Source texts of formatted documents
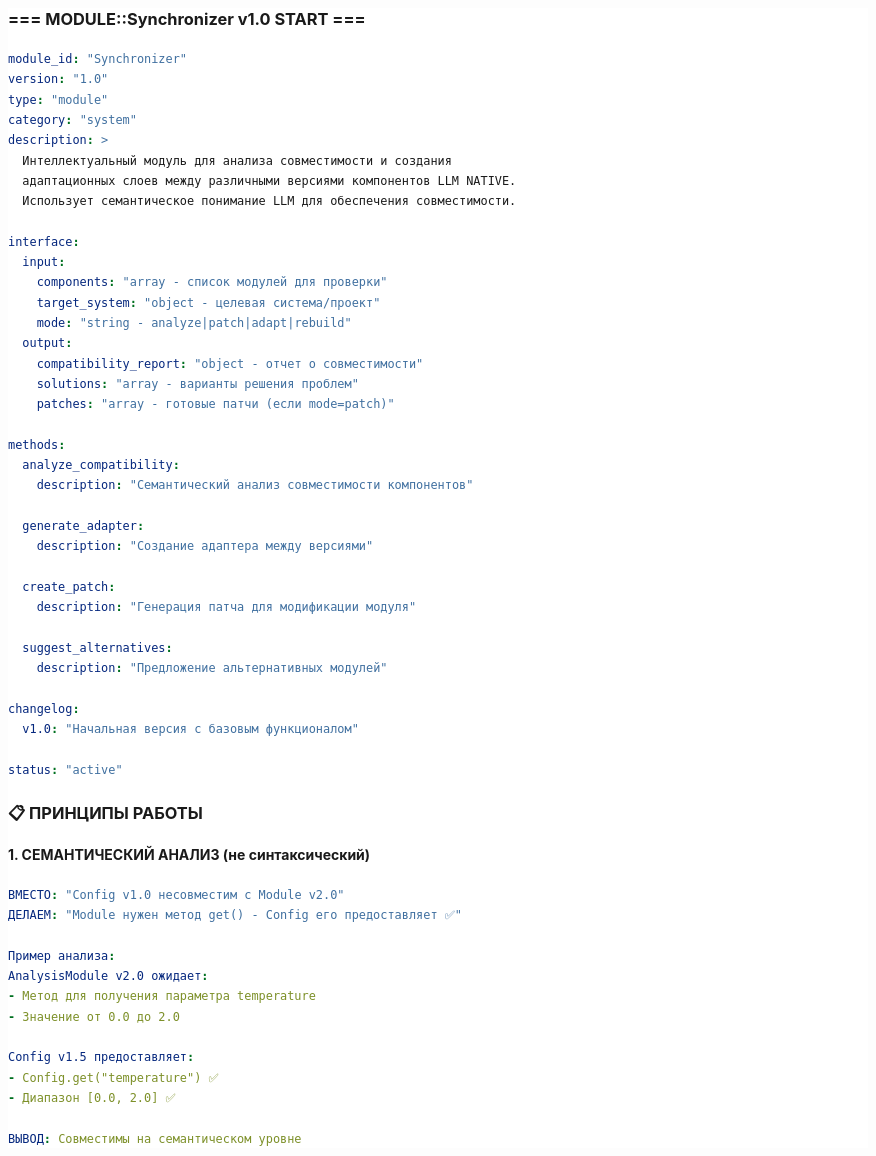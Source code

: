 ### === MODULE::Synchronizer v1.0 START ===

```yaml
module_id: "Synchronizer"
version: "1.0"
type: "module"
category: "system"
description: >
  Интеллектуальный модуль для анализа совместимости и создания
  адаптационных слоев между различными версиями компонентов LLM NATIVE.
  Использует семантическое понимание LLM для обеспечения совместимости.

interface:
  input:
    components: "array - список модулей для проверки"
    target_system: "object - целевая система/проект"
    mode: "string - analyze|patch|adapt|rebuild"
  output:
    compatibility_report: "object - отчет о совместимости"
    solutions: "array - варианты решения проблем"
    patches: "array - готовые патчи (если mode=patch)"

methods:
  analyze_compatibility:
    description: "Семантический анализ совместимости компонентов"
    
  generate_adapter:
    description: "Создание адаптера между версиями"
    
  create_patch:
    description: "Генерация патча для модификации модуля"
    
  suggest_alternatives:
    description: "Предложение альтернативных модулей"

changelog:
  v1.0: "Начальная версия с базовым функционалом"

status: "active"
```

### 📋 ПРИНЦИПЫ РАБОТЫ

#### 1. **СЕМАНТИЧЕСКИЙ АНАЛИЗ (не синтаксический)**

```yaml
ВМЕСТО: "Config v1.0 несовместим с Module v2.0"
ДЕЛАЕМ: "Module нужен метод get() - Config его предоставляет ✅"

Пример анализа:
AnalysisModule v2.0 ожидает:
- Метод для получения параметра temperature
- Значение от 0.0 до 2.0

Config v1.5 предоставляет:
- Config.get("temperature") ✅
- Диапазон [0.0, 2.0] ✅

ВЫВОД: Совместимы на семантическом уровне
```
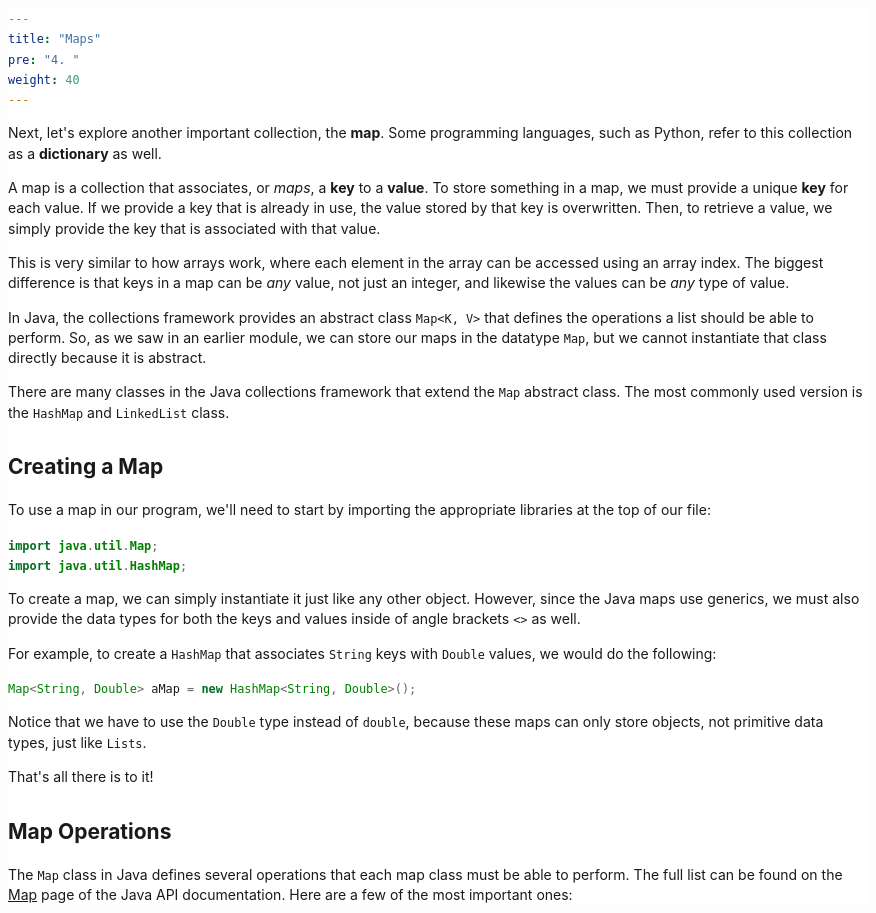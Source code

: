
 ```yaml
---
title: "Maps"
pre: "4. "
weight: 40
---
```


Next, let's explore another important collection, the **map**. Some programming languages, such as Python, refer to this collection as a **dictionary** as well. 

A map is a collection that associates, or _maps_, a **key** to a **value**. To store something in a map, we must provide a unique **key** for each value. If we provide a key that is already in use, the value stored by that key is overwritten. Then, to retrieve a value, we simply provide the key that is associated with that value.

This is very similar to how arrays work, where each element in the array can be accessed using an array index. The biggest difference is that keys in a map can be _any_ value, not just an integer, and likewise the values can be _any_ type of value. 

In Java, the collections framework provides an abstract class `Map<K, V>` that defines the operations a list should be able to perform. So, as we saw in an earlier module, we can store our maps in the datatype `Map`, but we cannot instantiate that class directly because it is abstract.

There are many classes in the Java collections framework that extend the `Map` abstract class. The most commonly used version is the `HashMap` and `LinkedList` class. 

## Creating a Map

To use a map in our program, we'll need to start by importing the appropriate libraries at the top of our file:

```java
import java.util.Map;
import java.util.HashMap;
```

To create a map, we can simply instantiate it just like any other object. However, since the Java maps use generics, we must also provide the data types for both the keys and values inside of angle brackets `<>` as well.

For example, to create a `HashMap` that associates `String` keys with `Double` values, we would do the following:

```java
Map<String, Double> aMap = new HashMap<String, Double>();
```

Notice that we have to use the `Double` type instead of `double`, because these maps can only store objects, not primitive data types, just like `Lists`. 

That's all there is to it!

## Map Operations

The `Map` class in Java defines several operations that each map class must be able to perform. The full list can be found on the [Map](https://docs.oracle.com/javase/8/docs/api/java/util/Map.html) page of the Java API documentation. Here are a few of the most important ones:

* **WORK REQUIRED**
Report back every line of the entries in which "version" occurs.

* **TASK RESPONSE**
version: "1.0"
There are many classes in the Java collections framework that extend the `Map` abstract class. The most commonly used version is the `HashMap` and `LinkedList` class. 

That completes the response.